## WORK REQUEST
From the listing below, extract each line containing the string "where".

## MATERIAL PROVIDED
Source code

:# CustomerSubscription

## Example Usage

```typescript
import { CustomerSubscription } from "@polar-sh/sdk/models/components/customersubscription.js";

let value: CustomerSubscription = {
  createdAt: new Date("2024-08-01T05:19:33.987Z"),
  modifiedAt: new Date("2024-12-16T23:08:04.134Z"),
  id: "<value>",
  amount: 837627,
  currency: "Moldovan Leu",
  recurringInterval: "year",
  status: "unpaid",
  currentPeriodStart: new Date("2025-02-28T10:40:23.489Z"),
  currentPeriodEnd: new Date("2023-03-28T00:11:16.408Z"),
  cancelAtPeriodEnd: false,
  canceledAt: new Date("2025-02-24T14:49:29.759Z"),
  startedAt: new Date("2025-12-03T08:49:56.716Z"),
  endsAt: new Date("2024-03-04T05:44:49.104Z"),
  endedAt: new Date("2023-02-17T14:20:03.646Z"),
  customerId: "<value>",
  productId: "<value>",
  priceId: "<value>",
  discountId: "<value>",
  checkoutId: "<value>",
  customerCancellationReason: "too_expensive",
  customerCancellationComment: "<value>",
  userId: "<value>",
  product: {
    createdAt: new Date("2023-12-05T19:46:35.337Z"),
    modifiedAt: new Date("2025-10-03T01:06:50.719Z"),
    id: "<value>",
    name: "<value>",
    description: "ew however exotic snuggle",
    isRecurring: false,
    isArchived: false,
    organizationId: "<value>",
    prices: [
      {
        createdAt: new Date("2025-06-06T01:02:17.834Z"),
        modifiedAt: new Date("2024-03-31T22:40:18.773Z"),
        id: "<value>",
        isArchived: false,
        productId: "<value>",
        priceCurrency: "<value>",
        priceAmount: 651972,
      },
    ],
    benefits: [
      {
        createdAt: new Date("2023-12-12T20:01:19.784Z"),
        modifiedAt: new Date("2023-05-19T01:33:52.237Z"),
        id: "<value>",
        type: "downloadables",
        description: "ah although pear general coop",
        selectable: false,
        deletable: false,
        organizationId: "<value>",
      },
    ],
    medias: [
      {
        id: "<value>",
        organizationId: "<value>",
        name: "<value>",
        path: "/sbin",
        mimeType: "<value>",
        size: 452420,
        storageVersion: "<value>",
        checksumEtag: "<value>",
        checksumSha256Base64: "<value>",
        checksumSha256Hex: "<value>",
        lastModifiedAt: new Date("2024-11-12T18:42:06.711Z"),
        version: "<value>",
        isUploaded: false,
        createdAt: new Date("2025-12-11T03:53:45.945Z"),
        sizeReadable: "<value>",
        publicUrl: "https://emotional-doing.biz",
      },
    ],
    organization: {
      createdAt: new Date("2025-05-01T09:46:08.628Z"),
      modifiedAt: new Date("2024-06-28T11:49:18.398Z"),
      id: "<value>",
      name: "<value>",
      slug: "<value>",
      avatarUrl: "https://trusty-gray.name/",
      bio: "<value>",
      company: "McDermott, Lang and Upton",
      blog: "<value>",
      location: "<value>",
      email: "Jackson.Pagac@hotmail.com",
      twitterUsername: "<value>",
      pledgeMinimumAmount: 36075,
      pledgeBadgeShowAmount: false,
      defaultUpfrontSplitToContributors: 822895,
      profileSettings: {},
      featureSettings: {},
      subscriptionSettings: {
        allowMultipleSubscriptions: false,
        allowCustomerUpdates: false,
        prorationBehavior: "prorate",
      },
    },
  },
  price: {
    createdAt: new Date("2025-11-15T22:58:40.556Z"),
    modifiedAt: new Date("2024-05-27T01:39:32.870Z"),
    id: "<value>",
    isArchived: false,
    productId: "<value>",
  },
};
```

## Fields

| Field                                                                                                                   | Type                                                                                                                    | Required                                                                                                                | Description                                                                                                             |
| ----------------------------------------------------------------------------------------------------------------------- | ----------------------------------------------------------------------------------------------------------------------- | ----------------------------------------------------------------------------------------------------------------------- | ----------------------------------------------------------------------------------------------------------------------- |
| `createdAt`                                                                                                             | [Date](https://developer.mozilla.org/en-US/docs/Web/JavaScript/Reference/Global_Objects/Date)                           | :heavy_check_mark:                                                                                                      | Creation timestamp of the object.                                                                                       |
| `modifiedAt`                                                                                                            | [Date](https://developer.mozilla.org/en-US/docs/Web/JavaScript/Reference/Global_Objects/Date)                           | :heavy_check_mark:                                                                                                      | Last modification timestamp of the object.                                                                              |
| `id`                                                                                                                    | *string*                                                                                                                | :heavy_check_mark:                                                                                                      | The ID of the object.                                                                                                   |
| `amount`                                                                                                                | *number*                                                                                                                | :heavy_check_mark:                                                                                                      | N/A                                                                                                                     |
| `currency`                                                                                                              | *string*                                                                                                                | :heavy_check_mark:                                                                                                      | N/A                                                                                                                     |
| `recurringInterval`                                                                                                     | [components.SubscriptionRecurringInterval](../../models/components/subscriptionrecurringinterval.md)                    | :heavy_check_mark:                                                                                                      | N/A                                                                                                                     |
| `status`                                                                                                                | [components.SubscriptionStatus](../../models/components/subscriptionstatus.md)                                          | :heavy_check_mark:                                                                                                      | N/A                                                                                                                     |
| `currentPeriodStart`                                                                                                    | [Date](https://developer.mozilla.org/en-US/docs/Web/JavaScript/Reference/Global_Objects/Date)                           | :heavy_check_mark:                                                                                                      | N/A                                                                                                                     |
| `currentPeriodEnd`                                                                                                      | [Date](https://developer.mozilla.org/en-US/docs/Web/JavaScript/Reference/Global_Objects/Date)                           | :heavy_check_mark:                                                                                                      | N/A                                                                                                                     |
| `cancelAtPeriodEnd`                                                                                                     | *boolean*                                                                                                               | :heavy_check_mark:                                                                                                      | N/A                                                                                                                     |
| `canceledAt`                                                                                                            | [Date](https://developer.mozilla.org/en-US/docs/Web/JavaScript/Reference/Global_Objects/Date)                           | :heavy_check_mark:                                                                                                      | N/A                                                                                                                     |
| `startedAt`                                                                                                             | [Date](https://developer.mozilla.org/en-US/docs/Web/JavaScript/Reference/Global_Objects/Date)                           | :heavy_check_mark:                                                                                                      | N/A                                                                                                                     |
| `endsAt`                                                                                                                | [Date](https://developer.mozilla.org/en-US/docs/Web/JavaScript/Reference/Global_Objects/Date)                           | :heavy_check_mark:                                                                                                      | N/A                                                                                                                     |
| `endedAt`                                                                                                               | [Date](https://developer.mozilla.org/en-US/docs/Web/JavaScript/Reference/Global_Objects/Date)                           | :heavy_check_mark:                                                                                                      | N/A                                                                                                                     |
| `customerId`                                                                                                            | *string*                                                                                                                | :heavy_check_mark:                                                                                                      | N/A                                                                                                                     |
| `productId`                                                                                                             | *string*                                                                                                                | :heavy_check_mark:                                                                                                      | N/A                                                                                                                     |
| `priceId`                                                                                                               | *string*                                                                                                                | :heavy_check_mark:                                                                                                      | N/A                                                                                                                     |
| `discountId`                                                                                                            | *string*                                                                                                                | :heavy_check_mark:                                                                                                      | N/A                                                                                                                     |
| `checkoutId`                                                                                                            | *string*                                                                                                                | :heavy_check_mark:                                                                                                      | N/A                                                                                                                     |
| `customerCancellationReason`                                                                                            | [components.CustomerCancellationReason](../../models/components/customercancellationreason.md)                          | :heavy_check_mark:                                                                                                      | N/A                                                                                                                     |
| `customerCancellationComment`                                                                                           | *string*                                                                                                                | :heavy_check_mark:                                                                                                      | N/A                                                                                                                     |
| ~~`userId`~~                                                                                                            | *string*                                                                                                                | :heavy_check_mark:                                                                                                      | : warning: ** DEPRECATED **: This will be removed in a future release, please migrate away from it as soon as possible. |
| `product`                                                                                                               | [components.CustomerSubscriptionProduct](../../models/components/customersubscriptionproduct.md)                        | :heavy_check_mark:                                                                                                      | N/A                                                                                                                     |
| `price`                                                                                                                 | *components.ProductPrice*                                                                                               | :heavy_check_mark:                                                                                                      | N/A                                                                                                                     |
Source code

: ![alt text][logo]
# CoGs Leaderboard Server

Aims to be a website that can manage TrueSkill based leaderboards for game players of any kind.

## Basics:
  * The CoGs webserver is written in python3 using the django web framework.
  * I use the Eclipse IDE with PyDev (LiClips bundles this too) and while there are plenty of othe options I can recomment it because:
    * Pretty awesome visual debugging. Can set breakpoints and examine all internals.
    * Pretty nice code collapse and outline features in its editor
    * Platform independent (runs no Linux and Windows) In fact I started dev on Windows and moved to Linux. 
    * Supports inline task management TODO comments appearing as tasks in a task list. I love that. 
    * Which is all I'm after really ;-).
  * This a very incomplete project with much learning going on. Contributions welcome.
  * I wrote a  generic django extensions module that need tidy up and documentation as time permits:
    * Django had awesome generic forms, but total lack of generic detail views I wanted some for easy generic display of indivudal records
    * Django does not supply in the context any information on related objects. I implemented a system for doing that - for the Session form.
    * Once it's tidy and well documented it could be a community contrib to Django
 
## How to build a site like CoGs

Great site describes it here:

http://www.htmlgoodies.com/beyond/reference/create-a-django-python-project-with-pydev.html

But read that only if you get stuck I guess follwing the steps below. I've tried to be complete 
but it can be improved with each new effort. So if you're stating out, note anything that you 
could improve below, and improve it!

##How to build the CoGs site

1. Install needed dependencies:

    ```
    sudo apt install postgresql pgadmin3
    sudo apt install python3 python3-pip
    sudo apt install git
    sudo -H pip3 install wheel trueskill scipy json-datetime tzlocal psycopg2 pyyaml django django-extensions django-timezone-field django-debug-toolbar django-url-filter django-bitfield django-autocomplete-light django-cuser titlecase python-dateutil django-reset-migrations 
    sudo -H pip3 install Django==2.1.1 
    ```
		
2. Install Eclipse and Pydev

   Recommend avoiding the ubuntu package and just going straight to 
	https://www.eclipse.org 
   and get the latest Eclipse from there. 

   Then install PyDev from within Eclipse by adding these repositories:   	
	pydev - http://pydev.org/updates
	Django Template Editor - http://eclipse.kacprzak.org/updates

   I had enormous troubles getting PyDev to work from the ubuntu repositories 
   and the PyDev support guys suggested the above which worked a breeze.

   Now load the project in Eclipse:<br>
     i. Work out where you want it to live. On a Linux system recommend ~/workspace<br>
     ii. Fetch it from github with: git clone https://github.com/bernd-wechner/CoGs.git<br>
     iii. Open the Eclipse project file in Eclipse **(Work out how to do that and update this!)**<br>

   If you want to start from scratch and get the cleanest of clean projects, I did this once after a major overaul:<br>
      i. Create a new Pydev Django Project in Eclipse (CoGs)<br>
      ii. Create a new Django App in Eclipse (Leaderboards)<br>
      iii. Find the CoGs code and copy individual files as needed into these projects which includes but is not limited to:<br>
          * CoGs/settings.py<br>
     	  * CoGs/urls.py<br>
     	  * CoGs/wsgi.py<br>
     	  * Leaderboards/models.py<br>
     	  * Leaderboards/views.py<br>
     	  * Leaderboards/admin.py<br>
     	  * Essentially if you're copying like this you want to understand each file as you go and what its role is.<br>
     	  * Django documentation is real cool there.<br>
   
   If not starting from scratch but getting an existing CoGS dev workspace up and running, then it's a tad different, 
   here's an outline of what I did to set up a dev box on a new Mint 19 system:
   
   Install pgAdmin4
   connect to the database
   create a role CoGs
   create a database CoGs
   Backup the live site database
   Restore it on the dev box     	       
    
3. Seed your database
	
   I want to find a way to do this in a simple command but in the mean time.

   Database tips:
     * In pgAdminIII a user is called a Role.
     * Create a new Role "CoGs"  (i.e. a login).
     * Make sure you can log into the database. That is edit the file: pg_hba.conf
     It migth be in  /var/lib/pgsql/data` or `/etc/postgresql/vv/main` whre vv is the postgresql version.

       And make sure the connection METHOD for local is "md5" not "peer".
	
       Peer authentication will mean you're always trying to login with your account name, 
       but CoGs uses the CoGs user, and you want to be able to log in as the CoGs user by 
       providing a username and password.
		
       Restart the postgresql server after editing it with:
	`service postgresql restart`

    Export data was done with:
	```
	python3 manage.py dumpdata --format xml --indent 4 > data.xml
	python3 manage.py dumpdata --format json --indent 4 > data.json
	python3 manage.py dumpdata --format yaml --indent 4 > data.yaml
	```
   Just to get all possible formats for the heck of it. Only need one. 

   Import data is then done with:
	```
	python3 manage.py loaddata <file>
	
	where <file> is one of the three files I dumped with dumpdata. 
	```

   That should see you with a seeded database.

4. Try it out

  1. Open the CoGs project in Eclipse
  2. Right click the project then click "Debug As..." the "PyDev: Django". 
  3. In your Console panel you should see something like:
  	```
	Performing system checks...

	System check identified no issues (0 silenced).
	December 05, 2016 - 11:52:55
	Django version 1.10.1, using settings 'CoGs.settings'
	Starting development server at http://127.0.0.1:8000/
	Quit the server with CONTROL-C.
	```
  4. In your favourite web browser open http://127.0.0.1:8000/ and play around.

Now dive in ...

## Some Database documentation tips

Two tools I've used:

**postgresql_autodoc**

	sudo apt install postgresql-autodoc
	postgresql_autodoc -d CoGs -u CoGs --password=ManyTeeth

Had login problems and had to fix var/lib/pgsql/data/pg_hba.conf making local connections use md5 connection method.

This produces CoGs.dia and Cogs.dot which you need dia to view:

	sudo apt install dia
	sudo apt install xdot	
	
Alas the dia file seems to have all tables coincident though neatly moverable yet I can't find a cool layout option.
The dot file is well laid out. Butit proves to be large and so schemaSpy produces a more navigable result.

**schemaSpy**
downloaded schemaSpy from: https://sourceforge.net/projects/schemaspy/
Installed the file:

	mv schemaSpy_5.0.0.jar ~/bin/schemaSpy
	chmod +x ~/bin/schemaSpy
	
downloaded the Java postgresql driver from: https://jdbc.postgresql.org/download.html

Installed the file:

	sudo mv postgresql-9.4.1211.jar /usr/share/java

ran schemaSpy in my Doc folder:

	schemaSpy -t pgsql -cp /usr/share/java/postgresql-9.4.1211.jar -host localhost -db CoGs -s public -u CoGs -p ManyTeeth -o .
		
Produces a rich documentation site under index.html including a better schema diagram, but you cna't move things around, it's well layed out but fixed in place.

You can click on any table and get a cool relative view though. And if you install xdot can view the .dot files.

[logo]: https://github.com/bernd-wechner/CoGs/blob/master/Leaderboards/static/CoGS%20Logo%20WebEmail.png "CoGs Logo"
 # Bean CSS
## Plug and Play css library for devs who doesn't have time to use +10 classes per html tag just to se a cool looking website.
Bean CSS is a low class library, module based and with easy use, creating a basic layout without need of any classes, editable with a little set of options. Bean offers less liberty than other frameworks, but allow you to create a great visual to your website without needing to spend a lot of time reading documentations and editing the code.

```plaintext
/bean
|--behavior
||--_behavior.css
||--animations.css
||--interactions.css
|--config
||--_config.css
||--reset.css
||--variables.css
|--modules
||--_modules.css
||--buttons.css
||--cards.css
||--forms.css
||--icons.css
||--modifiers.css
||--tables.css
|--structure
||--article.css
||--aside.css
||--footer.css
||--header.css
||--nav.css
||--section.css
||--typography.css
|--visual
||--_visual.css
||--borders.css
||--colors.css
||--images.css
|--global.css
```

## RESPONSE AREA
     i. Work out where you want it to live. On a Linux system recommend ~/workspace<br>
	where <file> is one of the three files I dumped with dumpdata. 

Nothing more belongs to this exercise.